- Theatrical release poster
- French: La Faute à Fidel
- Directed by: Julie Gavras
- Screenplay by: Julie Gavras
- Based on: Tutta colpa di Fidel by Domitilla Calamai
- Produced by: Sylvie Pialat Mathieu Bompoint
- Starring: Nina Kervel-Bey Julie Depardieu Stefano Accorsi
- Cinematography: Nathalie Durand
- Edited by: Pauline Dairou
- Music by: Armand Amar
- Production companies: Canal+ CineCinema France 3 Cinéma
- Distributed by: Gaumont Columbia TriStar Films
- Release date: 26 November 2006;
- Running time: 98 minutes
- Countries: France Italy
- Language: French
- Box office: $1,360,243

= Blame It on Fidel =

Blame It on Fidel (La Faute à Fidel) is a 2006 French-Italian drama film directed by Julie Gavras. The screenplay, written by Gavras, is based on Domitilla Calamai's Italian novel of the same name. The film stars Nina Kervel-Bey, Julie Depardieu, and Stefano Accorsi.

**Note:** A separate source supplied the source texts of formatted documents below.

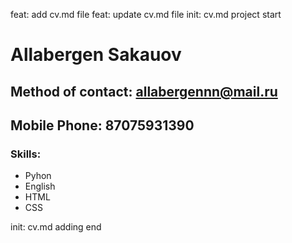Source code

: 
feat: add cv.md file
feat: update cv.md file
init: cv.md project start

# Allabergen Sakauov
## Method of contact: allabergennn@mail.ru
## Mobile Phone: 87075931390
### Skills:
* Pyhon
* English
* HTML
* CSS

init: cv.md adding end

The film covers an array of philosophy and ideology - everything from Communism to Catholicism to Greek and Asian mythology - which the protagonist must reconstruct from confusion into her own set of beliefs.

==Plot==
Nine-year-old Anna de la Mesa weathers big changes in her household as her parents become radical political activists in 1970-71 Paris. Her Spanish-born lawyer father Fernando is inspired by his sister's opposition to Franco and by Salvador Allende's victory in Chile; he quits his job and becomes a liaison for Chilean activists in France. Her mother, Marie, a Marie Claire journalist-turned-writer documenting the stories of women's abortion ordeals, supports her husband and climbs aboard the ideological bandwagon. As a result, Anna's French bourgeois life is over. She must adjust to refugee nannies, international cuisine, and a cramped apartment full of noisy revolutionaries.

==Cast==
- Nina Kervel-Bey as Anna de la Mesa
- Julie Depardieu as Marie de la Mesa
- Stefano Accorsi as Fernando de la Mesa
- Benjamin Feuillet as François de la Mesa
- Marie Kremer as Isabelle
- Raphaël Personnaz as Mathieu
- Carole Franck as Sister Geneviève
- Martine Chevallier as Bonne Maman
- Olivier Perrier as Bon Papa

==Release==
Blame It on Fidel premiered at the Deauville American Film Festival on 10 September 2006 and opened theatrically in France on 29 November that year. It opened in North American release on 3 August 2007.

===Box office===
The film earned $9,004 in its opening weekend, ranking number 64 in the domestic box office. It went on to gross $168,065 domestically and $1,192,178 overseas for a worldwide total of $1,360,243.

===Critical reception===
The film holds a 93% approval rating on review aggregator website Rotten Tomatoes based on 45 critics. On Metacritic, the film has a 74/100 rating, indicating "generally favorable reviews".